__REQUIRED WORK__.
In the records below, find the line holding "triggers - uploadContainer" and the line holding "When there are". Set down both, with every line between them, exactly.

━━━━━━━━━━━━━━━━━━━━

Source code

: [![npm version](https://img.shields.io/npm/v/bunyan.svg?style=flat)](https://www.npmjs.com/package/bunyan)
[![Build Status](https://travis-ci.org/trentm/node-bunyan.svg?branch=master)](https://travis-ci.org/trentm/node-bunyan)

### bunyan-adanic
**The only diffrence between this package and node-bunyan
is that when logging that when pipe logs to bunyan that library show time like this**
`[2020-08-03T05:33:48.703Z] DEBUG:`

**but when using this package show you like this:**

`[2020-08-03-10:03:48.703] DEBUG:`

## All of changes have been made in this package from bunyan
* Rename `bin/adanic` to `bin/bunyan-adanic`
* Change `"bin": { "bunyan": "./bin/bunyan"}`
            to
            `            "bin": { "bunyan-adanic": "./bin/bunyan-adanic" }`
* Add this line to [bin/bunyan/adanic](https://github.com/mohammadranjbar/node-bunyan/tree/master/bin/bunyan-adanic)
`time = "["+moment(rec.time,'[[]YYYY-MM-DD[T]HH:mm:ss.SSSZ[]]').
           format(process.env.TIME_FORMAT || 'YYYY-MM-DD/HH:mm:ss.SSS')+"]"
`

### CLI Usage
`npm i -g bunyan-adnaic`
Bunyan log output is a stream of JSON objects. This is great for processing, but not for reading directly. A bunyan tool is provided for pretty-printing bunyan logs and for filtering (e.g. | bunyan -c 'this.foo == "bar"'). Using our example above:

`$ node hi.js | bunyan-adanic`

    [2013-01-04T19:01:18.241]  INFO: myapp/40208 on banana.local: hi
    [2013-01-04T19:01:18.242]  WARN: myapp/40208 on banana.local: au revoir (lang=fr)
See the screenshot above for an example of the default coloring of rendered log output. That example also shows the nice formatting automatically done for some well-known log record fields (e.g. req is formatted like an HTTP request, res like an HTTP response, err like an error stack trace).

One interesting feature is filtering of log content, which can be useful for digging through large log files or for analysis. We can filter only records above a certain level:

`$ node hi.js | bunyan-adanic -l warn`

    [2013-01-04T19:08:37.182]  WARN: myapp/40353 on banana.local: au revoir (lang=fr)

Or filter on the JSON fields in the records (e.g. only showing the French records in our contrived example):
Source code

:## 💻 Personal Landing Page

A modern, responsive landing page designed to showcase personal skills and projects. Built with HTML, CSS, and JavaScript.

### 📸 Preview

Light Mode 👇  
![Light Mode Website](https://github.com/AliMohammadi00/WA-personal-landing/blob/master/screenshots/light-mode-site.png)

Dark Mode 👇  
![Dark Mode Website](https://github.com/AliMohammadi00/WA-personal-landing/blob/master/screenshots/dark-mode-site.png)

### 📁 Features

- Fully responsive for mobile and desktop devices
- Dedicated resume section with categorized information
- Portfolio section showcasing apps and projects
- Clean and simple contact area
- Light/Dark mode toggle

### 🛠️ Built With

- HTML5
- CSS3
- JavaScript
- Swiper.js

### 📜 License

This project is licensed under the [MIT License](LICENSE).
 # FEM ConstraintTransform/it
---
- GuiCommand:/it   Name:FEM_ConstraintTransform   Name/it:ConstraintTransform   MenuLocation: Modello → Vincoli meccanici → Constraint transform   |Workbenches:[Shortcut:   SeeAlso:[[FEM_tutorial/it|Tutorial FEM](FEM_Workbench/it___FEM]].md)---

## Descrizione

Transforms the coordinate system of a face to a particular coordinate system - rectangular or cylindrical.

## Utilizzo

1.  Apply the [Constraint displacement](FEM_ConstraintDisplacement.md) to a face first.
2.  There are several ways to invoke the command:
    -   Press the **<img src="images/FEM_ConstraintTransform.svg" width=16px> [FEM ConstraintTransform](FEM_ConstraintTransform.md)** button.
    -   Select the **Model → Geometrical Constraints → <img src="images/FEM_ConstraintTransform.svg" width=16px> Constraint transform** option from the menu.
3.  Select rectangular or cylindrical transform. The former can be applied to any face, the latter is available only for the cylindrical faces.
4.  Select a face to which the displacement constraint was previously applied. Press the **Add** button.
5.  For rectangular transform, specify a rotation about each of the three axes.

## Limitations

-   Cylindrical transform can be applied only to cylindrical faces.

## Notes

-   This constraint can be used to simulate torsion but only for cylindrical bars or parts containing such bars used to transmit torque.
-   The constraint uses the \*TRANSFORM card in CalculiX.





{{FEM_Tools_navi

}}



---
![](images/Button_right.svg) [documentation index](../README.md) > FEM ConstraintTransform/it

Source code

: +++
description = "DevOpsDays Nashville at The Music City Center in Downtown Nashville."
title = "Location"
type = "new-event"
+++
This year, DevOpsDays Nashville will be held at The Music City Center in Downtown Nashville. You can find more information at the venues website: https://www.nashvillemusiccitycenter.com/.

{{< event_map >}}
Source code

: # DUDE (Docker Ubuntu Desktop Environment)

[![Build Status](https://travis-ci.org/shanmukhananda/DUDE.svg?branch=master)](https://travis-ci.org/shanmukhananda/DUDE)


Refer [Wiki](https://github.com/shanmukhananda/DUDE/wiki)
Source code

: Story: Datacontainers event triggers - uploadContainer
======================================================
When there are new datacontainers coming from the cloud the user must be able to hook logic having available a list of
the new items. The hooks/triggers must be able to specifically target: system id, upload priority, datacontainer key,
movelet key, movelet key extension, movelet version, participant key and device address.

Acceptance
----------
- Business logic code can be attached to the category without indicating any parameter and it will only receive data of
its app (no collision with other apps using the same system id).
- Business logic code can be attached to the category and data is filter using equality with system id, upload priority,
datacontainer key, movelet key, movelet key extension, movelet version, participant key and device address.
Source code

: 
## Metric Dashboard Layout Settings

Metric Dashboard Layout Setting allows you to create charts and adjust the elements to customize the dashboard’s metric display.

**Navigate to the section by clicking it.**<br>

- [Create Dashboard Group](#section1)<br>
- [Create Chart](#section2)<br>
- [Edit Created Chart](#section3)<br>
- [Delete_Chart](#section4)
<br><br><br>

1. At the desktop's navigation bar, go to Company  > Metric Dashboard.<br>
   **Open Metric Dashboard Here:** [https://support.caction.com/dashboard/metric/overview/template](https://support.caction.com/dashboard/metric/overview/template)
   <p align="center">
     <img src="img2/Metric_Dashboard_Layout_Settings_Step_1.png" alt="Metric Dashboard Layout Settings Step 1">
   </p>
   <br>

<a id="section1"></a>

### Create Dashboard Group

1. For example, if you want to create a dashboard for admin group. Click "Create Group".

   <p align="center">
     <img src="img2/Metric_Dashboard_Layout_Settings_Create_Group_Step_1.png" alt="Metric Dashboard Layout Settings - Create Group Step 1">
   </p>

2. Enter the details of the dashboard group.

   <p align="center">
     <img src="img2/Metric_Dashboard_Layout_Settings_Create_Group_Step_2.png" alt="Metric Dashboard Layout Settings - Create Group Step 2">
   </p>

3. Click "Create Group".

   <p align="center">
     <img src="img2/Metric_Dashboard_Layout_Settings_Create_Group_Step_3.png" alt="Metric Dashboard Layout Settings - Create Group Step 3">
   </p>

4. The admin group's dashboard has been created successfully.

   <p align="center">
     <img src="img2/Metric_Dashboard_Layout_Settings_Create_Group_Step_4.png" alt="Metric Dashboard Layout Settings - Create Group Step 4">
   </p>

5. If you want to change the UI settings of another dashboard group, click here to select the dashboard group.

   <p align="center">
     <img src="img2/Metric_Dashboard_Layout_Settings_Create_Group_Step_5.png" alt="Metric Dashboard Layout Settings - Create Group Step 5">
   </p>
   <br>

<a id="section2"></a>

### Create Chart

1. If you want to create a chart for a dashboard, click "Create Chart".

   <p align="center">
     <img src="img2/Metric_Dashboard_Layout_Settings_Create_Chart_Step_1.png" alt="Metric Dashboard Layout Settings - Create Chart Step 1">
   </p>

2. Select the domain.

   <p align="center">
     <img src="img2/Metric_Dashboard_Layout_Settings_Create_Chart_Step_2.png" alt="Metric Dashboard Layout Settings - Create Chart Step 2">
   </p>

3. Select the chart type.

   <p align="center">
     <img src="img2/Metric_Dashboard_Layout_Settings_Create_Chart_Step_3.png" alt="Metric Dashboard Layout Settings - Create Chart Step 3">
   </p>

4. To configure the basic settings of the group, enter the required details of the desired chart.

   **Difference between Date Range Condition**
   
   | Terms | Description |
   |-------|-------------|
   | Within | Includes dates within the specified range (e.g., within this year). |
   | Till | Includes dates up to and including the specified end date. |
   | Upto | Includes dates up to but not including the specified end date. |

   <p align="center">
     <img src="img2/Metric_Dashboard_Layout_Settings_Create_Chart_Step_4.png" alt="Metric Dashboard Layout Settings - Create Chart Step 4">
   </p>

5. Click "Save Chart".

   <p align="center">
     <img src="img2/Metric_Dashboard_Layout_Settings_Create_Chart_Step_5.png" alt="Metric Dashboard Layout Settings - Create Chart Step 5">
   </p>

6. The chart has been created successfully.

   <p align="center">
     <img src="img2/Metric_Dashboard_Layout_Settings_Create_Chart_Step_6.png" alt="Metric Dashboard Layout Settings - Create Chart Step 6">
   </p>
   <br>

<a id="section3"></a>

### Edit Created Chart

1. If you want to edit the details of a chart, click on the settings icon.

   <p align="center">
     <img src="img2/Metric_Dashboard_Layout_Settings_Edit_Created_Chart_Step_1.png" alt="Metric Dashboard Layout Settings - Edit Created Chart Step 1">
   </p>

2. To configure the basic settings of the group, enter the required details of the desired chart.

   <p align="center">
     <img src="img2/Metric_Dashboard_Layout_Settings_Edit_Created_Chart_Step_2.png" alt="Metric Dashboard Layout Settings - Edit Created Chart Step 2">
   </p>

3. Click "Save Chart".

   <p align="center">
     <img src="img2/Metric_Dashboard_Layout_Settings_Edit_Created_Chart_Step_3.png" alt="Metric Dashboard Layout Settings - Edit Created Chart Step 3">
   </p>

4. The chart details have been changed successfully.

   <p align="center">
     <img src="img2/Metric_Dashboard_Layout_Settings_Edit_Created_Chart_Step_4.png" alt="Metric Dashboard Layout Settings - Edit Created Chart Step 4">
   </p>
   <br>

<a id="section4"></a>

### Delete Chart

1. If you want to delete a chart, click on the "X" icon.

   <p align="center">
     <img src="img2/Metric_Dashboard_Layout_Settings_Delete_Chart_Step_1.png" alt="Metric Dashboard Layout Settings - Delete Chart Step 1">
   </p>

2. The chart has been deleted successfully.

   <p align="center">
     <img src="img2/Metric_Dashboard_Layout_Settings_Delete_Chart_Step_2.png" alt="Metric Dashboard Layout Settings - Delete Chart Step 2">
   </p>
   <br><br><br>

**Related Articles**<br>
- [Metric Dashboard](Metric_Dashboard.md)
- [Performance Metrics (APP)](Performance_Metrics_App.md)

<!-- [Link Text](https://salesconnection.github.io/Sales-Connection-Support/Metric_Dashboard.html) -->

━━━━━━━━━━━━━━━━━━━━

__WRITTEN RESPONSE__.
: Story: Datacontainers event triggers - uploadContainer
======================================================
When there are new datacontainers coming from the cloud the user must be able to hook logic having available a list of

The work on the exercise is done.